[Provided entries]
<<<<
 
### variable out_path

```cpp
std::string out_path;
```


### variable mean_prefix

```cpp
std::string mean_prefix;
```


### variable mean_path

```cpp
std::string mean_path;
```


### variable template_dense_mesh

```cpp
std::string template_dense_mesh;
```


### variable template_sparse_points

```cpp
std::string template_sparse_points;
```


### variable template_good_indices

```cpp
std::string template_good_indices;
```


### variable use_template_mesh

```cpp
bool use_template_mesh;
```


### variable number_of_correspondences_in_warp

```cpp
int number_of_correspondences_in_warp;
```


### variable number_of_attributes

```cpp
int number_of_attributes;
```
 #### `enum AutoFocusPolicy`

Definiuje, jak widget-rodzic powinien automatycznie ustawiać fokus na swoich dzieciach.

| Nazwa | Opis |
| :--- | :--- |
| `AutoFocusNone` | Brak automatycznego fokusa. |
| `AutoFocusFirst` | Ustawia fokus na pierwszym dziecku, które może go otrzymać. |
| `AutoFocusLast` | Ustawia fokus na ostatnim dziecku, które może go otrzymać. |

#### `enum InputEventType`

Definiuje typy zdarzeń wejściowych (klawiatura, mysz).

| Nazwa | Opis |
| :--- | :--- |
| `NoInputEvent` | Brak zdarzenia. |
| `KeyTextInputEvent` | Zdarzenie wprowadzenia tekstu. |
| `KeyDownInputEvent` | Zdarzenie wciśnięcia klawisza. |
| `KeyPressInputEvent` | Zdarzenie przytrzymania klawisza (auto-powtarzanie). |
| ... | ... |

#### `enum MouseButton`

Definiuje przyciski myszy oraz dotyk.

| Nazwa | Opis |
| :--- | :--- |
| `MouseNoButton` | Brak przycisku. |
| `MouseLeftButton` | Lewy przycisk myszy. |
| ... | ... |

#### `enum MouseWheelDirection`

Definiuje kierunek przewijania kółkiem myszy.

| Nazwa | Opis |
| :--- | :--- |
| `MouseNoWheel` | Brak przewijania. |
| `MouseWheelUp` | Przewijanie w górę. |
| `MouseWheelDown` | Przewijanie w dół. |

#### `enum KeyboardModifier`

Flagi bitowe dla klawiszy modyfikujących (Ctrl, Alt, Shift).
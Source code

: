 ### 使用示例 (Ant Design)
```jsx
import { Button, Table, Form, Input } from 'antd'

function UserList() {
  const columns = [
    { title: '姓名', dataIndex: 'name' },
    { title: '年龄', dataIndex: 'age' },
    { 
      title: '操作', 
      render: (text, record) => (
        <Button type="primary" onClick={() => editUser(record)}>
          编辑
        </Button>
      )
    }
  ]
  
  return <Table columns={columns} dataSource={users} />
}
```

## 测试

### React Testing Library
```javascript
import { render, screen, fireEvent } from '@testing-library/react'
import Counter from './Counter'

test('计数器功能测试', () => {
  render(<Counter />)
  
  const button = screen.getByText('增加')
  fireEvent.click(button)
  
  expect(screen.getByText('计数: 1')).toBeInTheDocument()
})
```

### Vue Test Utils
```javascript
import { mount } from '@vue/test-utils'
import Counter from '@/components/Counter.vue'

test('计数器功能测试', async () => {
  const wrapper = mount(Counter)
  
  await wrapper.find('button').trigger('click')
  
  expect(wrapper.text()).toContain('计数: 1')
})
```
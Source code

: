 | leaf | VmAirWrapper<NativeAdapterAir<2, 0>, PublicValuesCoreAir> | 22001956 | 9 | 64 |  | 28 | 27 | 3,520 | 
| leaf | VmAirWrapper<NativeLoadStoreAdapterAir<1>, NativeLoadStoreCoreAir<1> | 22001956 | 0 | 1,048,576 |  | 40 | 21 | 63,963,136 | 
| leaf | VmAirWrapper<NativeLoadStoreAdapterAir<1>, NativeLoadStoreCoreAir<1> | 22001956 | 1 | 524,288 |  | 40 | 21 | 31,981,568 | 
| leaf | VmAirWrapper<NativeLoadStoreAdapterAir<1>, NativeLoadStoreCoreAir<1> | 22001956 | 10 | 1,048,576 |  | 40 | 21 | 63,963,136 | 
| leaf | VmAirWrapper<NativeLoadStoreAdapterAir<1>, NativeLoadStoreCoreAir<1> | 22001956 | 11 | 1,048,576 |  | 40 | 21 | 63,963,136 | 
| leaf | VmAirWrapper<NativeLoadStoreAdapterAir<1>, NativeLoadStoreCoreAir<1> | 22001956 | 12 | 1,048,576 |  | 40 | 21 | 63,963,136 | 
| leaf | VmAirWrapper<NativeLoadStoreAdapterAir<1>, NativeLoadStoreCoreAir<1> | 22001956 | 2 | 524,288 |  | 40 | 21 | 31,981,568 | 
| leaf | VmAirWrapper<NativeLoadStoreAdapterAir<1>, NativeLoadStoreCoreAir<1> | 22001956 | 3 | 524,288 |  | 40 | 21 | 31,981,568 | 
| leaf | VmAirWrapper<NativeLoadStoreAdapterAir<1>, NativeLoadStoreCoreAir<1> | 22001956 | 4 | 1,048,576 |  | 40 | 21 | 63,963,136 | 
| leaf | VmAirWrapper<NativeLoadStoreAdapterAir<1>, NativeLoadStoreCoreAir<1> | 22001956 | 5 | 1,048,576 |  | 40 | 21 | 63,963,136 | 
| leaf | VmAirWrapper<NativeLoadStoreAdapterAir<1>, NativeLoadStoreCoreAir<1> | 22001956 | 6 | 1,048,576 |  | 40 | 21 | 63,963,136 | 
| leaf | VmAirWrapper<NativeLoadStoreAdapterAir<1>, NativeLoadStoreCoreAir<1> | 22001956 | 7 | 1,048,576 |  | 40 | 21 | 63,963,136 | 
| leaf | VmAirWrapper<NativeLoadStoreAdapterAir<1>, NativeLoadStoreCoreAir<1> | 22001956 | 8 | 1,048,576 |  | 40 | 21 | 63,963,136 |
>>>>
[The problem] Find how many lines in the listing contain the word "screen" and give that count alone.

[Response] 3